In STP, which type of port directly forwards frames and participates in the active topology?
- Blocking Port
- Designated Port
- Non-Designated Port
- Root Port
A designated port in STP directly forwards frames and participates in the active topology, ensuring the loop-free operation of the network.
An organization requires a centralized logging solution for their multi-vendor network devices. Which protocol would best suit this requirement?
- Syslog
- SNMP
- NetFlow
- ICMP
Syslog is a protocol used for centralized logging in a network. It is suitable for collecting and managing logs from multi-vendor network devices.

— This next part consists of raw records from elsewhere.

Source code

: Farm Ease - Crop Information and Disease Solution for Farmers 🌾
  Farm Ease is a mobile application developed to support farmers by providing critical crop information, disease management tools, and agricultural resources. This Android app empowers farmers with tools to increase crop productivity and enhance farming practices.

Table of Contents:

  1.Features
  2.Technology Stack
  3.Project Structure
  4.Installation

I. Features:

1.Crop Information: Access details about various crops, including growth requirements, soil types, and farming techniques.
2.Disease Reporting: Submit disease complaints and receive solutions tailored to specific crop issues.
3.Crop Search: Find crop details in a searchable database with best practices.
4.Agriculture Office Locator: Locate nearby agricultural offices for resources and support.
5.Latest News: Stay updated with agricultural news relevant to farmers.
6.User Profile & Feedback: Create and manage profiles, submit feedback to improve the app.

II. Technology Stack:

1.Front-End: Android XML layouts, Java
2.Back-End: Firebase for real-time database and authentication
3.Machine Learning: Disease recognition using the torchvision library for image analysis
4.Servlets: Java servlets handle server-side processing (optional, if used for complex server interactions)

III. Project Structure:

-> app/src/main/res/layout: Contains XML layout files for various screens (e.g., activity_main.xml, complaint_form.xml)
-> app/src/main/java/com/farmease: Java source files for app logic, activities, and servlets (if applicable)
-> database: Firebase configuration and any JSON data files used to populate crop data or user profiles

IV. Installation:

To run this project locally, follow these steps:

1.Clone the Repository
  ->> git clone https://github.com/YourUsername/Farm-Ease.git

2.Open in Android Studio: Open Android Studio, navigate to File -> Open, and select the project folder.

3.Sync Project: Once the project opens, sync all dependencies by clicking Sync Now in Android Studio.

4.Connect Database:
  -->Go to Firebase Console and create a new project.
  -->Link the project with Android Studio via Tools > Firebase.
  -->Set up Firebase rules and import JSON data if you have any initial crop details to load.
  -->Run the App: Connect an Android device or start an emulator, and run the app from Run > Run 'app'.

To prevent unauthorized device access, it is recommended to change ________ regularly.
- IP address
- MAC address
- Passwords
- Encryption keys
To prevent unauthorized device access, it is recommended to change passwords regularly.
The technique of _________ can help in optimizing the performance of a network by reducing the number of individual routes advertised.
- BGP
- OSPF
- Route Redistribution
- Route Summarization
The technique of route summarization can help optimize network performance by reducing the number of individual routes advertised, leading to more efficient routing tables.
In a network setup, which device is used to filter and forward packets between LAN segments based on MAC addresses?
- Bridge
- Hub
- Router
- Switch
A bridge is used to filter and forward packets between LAN segments based on MAC addresses in a network setup.
What is the difference between a site-to-site VPN and a remote access VPN?
- Site-to-Site VPNs connect entire networks, while Remote Access VPNs connect individual users to a network.
- Site-to-Site VPNs use SSL/TLS encryption, while Remote Access VPNs use IPSec.
- Site-to-Site VPNs are only suitable for small organizations, while Remote Access VPNs are suitable for large enterprises.
- Site-to-Site VPNs are always faster than Remote Access VPNs.
A site-to-site VPN connects entire networks, allowing multiple users to access the network, while a remote access VPN connects individual users to a network.
Which type of firewall examines network traffic based solely on IP addresses and ports?
- Stateful firewall
- Proxy firewall
- Packet-filtering firewall
- Application-layer firewall
A packet-filtering firewall examines network traffic based solely on IP addresses and ports.